They claim the female condom has oil lubricant which is similar to Mukwa or Teak oil which they said can wipe all the dust particles off their machines and tables.
“I prefer to use the condom to clean my machine and wipe my tables,” said one student.
“As you can see my machine is clean. I use the other part of the condom to clean the whole machine and my tables.
“Then I use the ring to clean between the keys on the pad.”
She said it’s expensive buy an original laptop cleaning spray which costs about $10.
Discomfort and allergic reactions
Another student said use of female condom for sex comes with challenges such as discomfort and allergy reactions from the oil lubricants and they prefer to convert it for other uses.
“We just collect them for other uses such as cleaning our machines and furniture. We also supply colleagues at home so that they can also clean their furniture.
“I collected 50 from a toilet at a building in the CBD and we used them for cleaning.
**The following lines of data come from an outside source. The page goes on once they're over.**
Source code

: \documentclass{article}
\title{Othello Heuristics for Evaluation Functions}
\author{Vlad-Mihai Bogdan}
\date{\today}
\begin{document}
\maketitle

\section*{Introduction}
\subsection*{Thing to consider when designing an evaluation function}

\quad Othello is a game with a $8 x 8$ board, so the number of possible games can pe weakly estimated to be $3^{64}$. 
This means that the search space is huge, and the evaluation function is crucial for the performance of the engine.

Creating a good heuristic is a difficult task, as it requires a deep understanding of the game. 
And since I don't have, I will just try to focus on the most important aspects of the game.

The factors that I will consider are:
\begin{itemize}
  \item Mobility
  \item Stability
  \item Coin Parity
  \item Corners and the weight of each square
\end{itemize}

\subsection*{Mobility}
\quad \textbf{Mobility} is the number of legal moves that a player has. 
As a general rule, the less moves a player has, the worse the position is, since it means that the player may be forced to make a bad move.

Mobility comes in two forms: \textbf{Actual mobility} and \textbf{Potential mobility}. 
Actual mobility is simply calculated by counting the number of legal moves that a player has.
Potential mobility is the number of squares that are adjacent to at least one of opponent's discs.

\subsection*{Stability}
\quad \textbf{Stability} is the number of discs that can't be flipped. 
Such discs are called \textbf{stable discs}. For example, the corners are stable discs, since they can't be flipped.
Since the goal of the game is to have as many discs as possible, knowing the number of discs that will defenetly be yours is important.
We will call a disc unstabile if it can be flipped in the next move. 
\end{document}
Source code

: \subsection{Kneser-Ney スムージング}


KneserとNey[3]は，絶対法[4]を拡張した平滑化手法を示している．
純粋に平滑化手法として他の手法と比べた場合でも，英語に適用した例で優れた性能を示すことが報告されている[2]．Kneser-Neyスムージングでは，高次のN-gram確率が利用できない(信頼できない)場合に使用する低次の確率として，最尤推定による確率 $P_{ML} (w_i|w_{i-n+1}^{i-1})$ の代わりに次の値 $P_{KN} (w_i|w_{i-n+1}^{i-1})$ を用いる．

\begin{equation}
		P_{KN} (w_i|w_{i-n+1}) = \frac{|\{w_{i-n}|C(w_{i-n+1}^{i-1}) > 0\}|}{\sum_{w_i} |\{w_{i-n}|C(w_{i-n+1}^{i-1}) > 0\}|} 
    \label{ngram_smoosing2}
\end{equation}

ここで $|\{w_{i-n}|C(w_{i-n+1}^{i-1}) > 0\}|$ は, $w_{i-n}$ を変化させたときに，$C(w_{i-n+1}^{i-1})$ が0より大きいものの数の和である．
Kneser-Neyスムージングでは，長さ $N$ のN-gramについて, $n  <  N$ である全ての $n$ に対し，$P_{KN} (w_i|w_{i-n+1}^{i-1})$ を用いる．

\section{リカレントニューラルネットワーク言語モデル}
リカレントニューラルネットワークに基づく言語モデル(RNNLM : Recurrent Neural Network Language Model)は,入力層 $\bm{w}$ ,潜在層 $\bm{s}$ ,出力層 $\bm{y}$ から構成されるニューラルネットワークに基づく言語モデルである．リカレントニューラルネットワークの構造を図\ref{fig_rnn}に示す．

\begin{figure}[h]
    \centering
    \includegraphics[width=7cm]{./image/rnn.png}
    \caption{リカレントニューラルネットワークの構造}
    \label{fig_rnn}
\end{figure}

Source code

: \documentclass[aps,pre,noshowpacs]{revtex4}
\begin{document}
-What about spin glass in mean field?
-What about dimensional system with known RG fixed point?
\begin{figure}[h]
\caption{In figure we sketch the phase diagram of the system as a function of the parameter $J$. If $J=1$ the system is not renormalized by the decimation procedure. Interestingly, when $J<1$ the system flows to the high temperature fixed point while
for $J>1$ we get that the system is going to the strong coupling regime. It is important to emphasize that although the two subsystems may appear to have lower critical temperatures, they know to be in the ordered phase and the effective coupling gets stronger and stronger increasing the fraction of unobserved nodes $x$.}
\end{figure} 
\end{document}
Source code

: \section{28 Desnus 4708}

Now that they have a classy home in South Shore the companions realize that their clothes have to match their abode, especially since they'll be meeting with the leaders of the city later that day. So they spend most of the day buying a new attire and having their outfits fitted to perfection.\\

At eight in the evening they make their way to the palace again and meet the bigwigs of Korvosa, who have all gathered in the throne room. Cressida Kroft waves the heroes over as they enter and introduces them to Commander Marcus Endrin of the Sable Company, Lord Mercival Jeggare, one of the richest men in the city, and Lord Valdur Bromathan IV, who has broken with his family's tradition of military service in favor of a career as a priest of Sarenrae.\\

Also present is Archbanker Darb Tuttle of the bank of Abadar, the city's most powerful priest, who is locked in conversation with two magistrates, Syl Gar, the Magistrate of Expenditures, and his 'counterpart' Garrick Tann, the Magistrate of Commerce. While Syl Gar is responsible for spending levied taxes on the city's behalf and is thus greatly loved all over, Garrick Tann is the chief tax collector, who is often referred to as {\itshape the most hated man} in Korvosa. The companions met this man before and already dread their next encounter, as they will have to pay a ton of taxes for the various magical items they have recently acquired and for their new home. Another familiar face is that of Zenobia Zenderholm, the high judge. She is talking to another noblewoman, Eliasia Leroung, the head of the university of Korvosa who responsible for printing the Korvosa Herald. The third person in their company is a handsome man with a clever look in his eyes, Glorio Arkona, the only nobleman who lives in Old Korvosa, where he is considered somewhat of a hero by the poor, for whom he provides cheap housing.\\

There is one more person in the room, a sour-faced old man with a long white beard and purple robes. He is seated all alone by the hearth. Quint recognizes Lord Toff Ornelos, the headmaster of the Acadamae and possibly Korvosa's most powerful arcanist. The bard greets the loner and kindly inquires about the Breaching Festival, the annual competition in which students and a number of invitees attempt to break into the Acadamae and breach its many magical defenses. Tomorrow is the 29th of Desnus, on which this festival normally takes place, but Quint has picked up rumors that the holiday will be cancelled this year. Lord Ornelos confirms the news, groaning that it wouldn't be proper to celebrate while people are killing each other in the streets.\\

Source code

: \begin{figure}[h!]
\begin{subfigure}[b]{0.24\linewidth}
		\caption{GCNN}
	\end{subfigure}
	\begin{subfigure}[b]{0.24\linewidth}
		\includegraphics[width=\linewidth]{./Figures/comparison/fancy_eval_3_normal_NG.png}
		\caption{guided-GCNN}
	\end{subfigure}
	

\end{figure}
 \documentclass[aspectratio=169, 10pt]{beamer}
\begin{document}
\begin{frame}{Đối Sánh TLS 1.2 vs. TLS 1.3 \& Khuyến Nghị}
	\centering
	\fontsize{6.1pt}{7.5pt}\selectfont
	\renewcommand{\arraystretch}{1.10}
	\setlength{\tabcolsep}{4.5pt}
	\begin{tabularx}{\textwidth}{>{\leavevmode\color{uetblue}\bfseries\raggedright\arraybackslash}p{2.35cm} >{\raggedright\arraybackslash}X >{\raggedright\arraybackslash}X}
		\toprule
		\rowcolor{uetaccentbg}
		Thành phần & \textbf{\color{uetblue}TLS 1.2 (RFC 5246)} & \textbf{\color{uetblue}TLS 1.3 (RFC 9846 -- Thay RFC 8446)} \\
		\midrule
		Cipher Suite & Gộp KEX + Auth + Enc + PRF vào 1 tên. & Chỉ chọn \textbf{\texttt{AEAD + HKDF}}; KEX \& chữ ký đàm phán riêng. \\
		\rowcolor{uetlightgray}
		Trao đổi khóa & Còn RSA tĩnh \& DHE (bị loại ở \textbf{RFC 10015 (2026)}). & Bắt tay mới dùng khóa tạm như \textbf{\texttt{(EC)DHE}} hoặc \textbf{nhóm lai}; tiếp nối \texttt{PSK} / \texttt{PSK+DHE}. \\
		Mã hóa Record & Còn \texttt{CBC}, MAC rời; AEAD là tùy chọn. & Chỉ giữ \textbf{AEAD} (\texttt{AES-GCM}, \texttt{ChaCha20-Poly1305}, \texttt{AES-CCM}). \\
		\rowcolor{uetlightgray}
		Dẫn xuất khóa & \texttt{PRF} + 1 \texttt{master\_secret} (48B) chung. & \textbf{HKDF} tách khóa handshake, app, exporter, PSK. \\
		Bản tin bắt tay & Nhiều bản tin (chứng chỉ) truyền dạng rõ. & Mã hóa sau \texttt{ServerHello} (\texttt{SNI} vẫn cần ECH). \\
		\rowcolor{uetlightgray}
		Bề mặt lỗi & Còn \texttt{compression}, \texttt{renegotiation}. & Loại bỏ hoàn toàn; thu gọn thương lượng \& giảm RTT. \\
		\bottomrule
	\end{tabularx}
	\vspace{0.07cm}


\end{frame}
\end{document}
It’s better that way because if you take your laptop to experts in town they charge $6 to clean it.”
Others said the condoms were of no use to them since men usually bring their own condoms.
Brian Maruta, 24, a computer technician who operates in the Central Business District (CBD) warned that people should use approved chemicals to clean their machines.
“Some of these wipes or oils may contain strong chemicals, often including both alcohol and ammonia which can destroy your screens,” he said.
“They will also leave a steaky residue on your keyboard and may cost you to repair. Generally, some wipes are just too harsh for regular laptop cleaning.”
He recommended that people use clean dry cloths to wipe dust off their machines or seek services of qualified experts.
According to Zimbabwe National Family Planning Council (ZNFPC) the uptake of the female condom is currently at 0.1 percent owing to a myriad of factors, chief among them being culture cultural and religious beliefs.